-- Requirement --
What you return must match the records exactly.

-- Entries supplied --
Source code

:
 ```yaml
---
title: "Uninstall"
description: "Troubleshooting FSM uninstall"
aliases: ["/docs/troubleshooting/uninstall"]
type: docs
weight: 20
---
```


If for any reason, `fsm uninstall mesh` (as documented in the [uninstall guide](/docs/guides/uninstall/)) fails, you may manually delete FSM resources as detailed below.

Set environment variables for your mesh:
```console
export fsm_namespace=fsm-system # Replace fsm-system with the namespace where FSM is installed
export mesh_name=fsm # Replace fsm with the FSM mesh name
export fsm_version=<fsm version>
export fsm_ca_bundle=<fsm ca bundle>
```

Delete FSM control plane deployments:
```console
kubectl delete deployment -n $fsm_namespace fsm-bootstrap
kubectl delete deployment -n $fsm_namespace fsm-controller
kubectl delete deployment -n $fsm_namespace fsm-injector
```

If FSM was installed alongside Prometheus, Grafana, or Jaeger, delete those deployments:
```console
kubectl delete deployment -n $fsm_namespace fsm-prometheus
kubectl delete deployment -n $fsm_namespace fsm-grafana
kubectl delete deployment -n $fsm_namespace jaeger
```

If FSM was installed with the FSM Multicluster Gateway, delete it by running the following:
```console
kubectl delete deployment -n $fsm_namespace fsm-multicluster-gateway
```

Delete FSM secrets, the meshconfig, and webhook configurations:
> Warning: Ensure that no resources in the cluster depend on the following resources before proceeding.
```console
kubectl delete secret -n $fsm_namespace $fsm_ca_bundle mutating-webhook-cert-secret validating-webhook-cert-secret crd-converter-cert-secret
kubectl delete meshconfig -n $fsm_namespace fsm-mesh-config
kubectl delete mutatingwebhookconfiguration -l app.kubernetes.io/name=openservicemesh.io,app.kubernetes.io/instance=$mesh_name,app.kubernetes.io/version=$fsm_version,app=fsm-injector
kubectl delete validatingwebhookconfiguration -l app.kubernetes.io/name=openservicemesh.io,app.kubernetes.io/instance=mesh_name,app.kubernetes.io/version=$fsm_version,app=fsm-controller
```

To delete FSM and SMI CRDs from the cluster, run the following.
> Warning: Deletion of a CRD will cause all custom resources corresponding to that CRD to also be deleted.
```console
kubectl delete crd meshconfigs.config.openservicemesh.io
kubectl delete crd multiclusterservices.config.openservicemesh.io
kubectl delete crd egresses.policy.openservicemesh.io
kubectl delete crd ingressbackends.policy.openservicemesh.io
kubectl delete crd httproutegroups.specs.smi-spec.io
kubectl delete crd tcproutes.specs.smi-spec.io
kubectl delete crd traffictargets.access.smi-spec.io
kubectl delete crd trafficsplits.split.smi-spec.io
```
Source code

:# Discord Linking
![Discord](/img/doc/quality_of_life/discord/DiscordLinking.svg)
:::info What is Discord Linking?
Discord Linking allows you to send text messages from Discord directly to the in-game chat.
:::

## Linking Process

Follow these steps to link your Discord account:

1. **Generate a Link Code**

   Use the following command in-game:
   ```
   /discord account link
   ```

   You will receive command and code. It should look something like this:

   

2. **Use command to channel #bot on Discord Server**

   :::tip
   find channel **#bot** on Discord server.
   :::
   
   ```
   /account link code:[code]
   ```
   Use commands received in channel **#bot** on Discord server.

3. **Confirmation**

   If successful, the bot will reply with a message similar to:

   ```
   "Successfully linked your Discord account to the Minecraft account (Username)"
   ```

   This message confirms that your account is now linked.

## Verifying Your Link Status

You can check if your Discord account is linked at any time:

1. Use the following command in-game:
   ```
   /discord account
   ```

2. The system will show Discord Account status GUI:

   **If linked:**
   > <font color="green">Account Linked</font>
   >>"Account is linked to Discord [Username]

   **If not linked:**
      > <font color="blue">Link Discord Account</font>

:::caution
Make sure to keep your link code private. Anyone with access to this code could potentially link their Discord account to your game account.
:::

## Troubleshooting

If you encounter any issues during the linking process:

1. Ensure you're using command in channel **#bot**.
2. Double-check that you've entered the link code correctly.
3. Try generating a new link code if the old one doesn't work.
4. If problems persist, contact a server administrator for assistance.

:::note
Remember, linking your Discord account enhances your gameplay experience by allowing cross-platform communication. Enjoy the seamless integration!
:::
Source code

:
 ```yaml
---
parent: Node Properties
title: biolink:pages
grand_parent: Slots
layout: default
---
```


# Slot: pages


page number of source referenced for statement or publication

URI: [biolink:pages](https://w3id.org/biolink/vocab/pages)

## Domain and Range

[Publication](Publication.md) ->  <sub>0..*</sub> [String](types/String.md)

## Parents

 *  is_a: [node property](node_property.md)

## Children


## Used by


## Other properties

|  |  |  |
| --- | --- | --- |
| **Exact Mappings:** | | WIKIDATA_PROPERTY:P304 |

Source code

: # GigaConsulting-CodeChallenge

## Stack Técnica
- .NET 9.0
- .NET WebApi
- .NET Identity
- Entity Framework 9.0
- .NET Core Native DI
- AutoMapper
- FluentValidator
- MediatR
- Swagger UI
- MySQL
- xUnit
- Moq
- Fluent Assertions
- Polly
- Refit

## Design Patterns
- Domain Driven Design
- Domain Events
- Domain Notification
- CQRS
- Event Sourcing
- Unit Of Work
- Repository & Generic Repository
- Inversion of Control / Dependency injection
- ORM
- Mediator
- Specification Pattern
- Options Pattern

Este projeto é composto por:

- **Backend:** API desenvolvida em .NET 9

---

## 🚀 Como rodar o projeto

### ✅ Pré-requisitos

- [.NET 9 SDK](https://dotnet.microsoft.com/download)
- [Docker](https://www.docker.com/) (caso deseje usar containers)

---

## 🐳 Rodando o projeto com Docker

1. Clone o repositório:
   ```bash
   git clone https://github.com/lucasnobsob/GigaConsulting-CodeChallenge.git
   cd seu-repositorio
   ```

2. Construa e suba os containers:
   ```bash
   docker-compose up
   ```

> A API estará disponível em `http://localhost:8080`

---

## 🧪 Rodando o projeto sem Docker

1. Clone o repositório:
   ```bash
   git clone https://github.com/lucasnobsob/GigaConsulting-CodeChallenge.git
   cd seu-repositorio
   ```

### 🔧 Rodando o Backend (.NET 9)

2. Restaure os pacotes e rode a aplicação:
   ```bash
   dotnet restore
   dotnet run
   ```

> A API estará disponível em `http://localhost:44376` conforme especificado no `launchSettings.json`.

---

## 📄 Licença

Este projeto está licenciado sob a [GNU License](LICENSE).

-- Task response --
Source code

:
 ```yaml
---
title: "Uninstall"
description: "Troubleshooting FSM uninstall"
aliases: ["/docs/troubleshooting/uninstall"]
type: docs
weight: 20
---
```


If for any reason, `fsm uninstall mesh` (as documented in the [uninstall guide](/docs/guides/uninstall/)) fails, you may manually delete FSM resources as detailed below.

Set environment variables for your mesh:
```console
export fsm_namespace=fsm-system # Replace fsm-system with the namespace where FSM is installed
export mesh_name=fsm # Replace fsm with the FSM mesh name
export fsm_version=<fsm version>
export fsm_ca_bundle=<fsm ca bundle>
```

Delete FSM control plane deployments:
```console
kubectl delete deployment -n $fsm_namespace fsm-bootstrap
kubectl delete deployment -n $fsm_namespace fsm-controller
kubectl delete deployment -n $fsm_namespace fsm-injector
```

If FSM was installed alongside Prometheus, Grafana, or Jaeger, delete those deployments:
```console
kubectl delete deployment -n $fsm_namespace fsm-prometheus
kubectl delete deployment -n $fsm_namespace fsm-grafana
kubectl delete deployment -n $fsm_namespace jaeger
```

If FSM was installed with the FSM Multicluster Gateway, delete it by running the following:
```console
kubectl delete deployment -n $fsm_namespace fsm-multicluster-gateway
```

Delete FSM secrets, the meshconfig, and webhook configurations:
> Warning: Ensure that no resources in the cluster depend on the following resources before proceeding.
```console
kubectl delete secret -n $fsm_namespace $fsm_ca_bundle mutating-webhook-cert-secret validating-webhook-cert-secret crd-converter-cert-secret
kubectl delete meshconfig -n $fsm_namespace fsm-mesh-config
kubectl delete mutatingwebhookconfiguration -l app.kubernetes.io/name=openservicemesh.io,app.kubernetes.io/instance=$mesh_name,app.kubernetes.io/version=$fsm_version,app=fsm-injector
kubectl delete validatingwebhookconfiguration -l app.kubernetes.io/name=openservicemesh.io,app.kubernetes.io/instance=mesh_name,app.kubernetes.io/version=$fsm_version,app=fsm-controller
```

To delete FSM and SMI CRDs from the cluster, run the following.
> Warning: Deletion of a CRD will cause all custom resources corresponding to that CRD to also be deleted.
```console
kubectl delete crd meshconfigs.config.openservicemesh.io
kubectl delete crd multiclusterservices.config.openservicemesh.io
kubectl delete crd egresses.policy.openservicemesh.io
kubectl delete crd ingressbackends.policy.openservicemesh.io
kubectl delete crd httproutegroups.specs.smi-spec.io
kubectl delete crd tcproutes.specs.smi-spec.io
kubectl delete crd traffictargets.access.smi-spec.io
kubectl delete crd trafficsplits.split.smi-spec.io
```
Source code

:# Discord Linking
![Discord](/img/doc/quality_of_life/discord/DiscordLinking.svg)
:::info What is Discord Linking?
Discord Linking allows you to send text messages from Discord directly to the in-game chat.
:::

## Linking Process

Follow these steps to link your Discord account:

1. **Generate a Link Code**

   Use the following command in-game:
   ```
   /discord account link
   ```

   You will receive command and code. It should look something like this:

   

2. **Use command to channel #bot on Discord Server**

   :::tip
   find channel **#bot** on Discord server.
   :::
   
   ```
   /account link code:[code]
   ```
   Use commands received in channel **#bot** on Discord server.

3. **Confirmation**

   If successful, the bot will reply with a message similar to:

   ```
   "Successfully linked your Discord account to the Minecraft account (Username)"
   ```

   This message confirms that your account is now linked.

## Verifying Your Link Status

You can check if your Discord account is linked at any time:

1. Use the following command in-game:
   ```
   /discord account
   ```

2. The system will show Discord Account status GUI:

   **If linked:**
   > <font color="green">Account Linked</font>
   >>"Account is linked to Discord [Username]

   **If not linked:**
      > <font color="blue">Link Discord Account</font>

:::caution
Make sure to keep your link code private. Anyone with access to this code could potentially link their Discord account to your game account.
:::

## Troubleshooting

If you encounter any issues during the linking process:

1. Ensure you're using command in channel **#bot**.
2. Double-check that you've entered the link code correctly.
3. Try generating a new link code if the old one doesn't work.
4. If problems persist, contact a server administrator for assistance.

:::note
Remember, linking your Discord account enhances your gameplay experience by allowing cross-platform communication. Enjoy the seamless integration!
:::
Source code

:
 ```yaml
---
parent: Node Properties
title: biolink:pages
grand_parent: Slots
layout: default
---
```


# Slot: pages


page number of source referenced for statement or publication

URI: [biolink:pages](https://w3id.org/biolink/vocab/pages)

## Domain and Range

[Publication](Publication.md) ->  <sub>0..*</sub> [String](types/String.md)

## Parents

 *  is_a: [node property](node_property.md)

## Children


## Used by


## Other properties

|  |  |  |
| --- | --- | --- |
| **Exact Mappings:** | | WIKIDATA_PROPERTY:P304 |

Source code

: # GigaConsulting-CodeChallenge

## Stack Técnica
- .NET 9.0
- .NET WebApi
- .NET Identity
- Entity Framework 9.0
- .NET Core Native DI
- AutoMapper
- FluentValidator
- MediatR
- Swagger UI
- MySQL
- xUnit
- Moq
- Fluent Assertions
- Polly
- Refit

## Design Patterns
- Domain Driven Design
- Domain Events
- Domain Notification
- CQRS
- Event Sourcing
- Unit Of Work
- Repository & Generic Repository
- Inversion of Control / Dependency injection
- ORM
- Mediator
- Specification Pattern
- Options Pattern

Este projeto é composto por:

- **Backend:** API desenvolvida em .NET 9

---

## 🚀 Como rodar o projeto

### ✅ Pré-requisitos

- [.NET 9 SDK](https://dotnet.microsoft.com/download)
- [Docker](https://www.docker.com/) (caso deseje usar containers)

---

## 🐳 Rodando o projeto com Docker

1. Clone o repositório:
   ```bash
   git clone https://github.com/lucasnobsob/GigaConsulting-CodeChallenge.git
   cd seu-repositorio
   ```

2. Construa e suba os containers:
   ```bash
   docker-compose up
   ```

> A API estará disponível em `http://localhost:8080`

---

## 🧪 Rodando o projeto sem Docker

1. Clone o repositório:
   ```bash
   git clone https://github.com/lucasnobsob/GigaConsulting-CodeChallenge.git
   cd seu-repositorio
   ```

### 🔧 Rodando o Backend (.NET 9)

2. Restaure os pacotes e rode a aplicação:
   ```bash
   dotnet restore
   dotnet run
   ```

> A API estará disponível em `http://localhost:44376` conforme especificado no `launchSettings.json`.

---

## 📄 Licença

Este projeto está licenciado sob a [GNU License](LICENSE).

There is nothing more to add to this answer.